THE idea of a successful wind-powered water pump seemed quixotic when Choup Monorom, a graduate of the Royal University of Phnom Penh, first began working on it in 2003.

“I studied philosophy at university, so the technical problems were very difficult at first,” he said.

Six years later, however, the Cambodian Development Institute (CDI), the NGO in which Choup Monorom serves as president, has built over two dozen such pumps that have been distributed throughout the Kingdom. Built from materials including bamboo, sheet metal and rubber tyres, the pumps can move up to 8,000 litres of water per hour in winds of 14.4km/h, Choup Monorom said.

“Most farmers and other rural Cambodian people always use hand pumps and machine pumps to access water,” the CDI president said. Hand pumps are typically too small to be used for agriculture, however, and the costs of diesel- or electricity-powered pumps can be onerous for farmers in rural areas.

“Energy prices [in Cambodia] are among the highest in the region, and connectivity among the lowest,” US Ambassador Carol Rodley said in the opening address to a conference on energy in the Greater Mekong Sub-region, held last week in Phnom Penh.

The average price of Cambodian electricity is US$0.16 per kilowatt-hour, but that can rise as high as $0.90 per kilowatt-hour in remote rural areas, Phalla Phan, deputy secretary general of the Supreme National Economic Council, said at the conference. Many in rural areas are thus forced to rely on generators powered by imported fuel, but diesel prices have risen 21 percent this year, with petrol prices up 33.9 percent, according to data from the Ministry of Commerce.

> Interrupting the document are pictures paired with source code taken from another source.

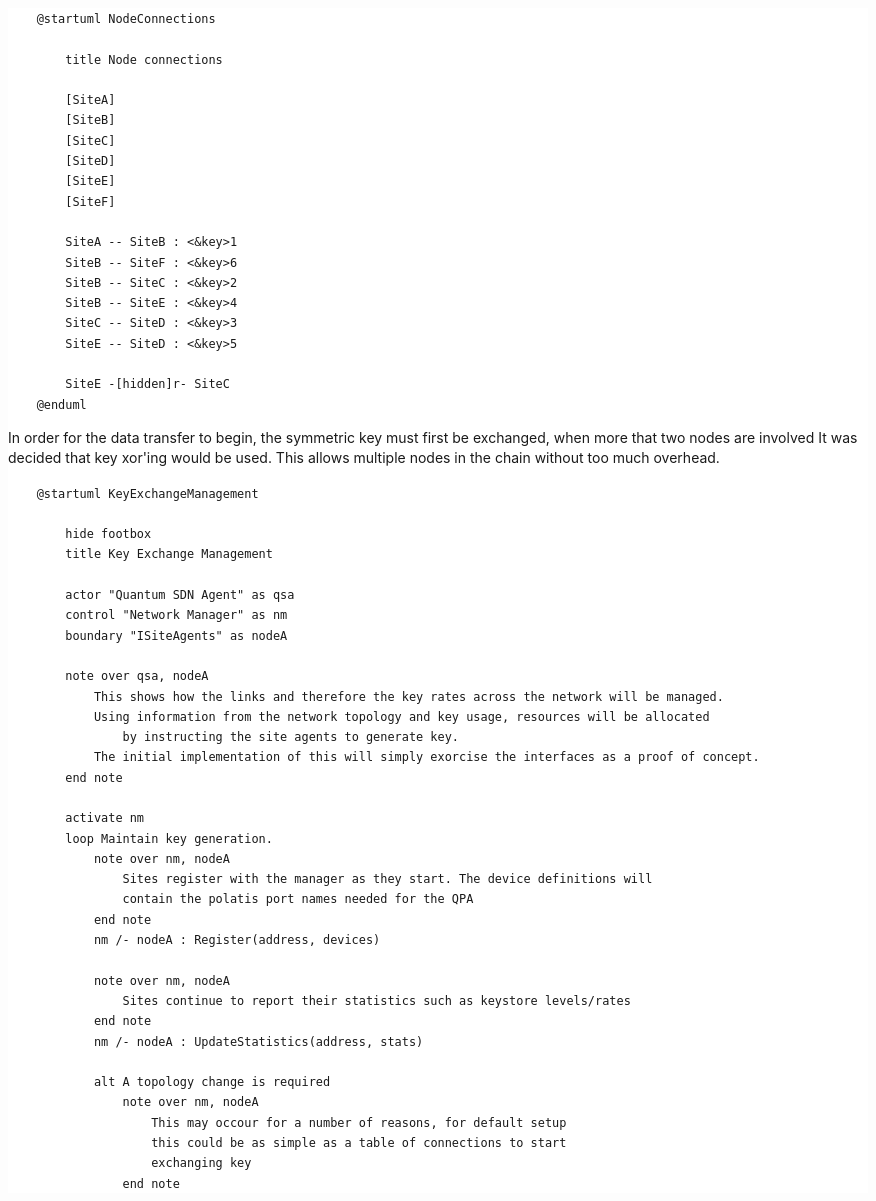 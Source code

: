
 ```plantuml
    @startuml NodeConnections

        title Node connections

        [SiteA]
        [SiteB]
        [SiteC]
        [SiteD]
        [SiteE]
        [SiteF]

        SiteA -- SiteB : <&key>1
        SiteB -- SiteF : <&key>6
        SiteB -- SiteC : <&key>2
        SiteB -- SiteE : <&key>4
        SiteC -- SiteD : <&key>3
        SiteE -- SiteD : <&key>5

        SiteE -[hidden]r- SiteC
    @enduml
```

In order for the data transfer to begin, the symmetric key must first be exchanged, when more that two nodes are involved It was decided that key xor'ing would be used.  This allows multiple nodes in the chain without too much overhead.

```plantuml
    @startuml KeyExchangeManagement

        hide footbox
        title Key Exchange Management

        actor "Quantum SDN Agent" as qsa
        control "Network Manager" as nm
        boundary "ISiteAgents" as nodeA

        note over qsa, nodeA
            This shows how the links and therefore the key rates across the network will be managed.
            Using information from the network topology and key usage, resources will be allocated
                by instructing the site agents to generate key.
            The initial implementation of this will simply exorcise the interfaces as a proof of concept.
        end note

        activate nm
        loop Maintain key generation.
            note over nm, nodeA
                Sites register with the manager as they start. The device definitions will
                contain the polatis port names needed for the QPA
            end note
            nm /- nodeA : Register(address, devices)

            note over nm, nodeA
                Sites continue to report their statistics such as keystore levels/rates
            end note
            nm /- nodeA : UpdateStatistics(address, stats)

            alt A topology change is required
                note over nm, nodeA
                    This may occour for a number of reasons, for default setup
                    this could be as simple as a table of connections to start
                    exchanging key
                end note
```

This state of affairs has created an opening for a product that allows farmers to irrigate their crops while relying exclusively on renewable energy, said Rogier Van Mansvelt, a rural energy consultant who worked with CDI to develop the pump.

Standing on the banks of Stream 59 in Kandal province’s Kandal Steung district on Tuesday, Choup Monorom demonstrated how his pumps operate. Activated by winds of 7 to 11km/h, he explained, the wheel of wind blades rotates, turning pistons and drawing water through plastic or bamboo piping.

“I calculated that [the pump] reduces my expenditures 60 to 70 percent per month,” said Mei Nara, a water distributor from Kampong Chhnang province’s Kampong Tralarch district.

Nem Ny, the owner of the pump on Stream 59, said that when he relied on a petrol-powered pump, he could afford to harvest from his rice paddy only twice annually. With his wind-powered pump, the research and design of which was subsidised by the UN Development Programme, he now harvests three times each year.

The simplest version of the product, with a bamboo frame and a single pump, can be purchased for $500, Choup Monorom said, with larger models featuring metal frames available for $1,000.

CDI receives five to 10 phone calls each day about the pumps, he added, and was recently contacted by the Apsara Authority with regard to pumps for an eco-tourism project near Angkor Wat.

Van Mansvelt cautioned that projects like this “always have to prove themselves over five or 10 years”, and noted the importance of establishing a sustained revenue stream. He praised Choup Monorom, though, for the erudition that the former philosophy student has shown over the course of the project.

“He’s been a pretty good professor in the way he’s been developing this technology,” Van Mansvelt said.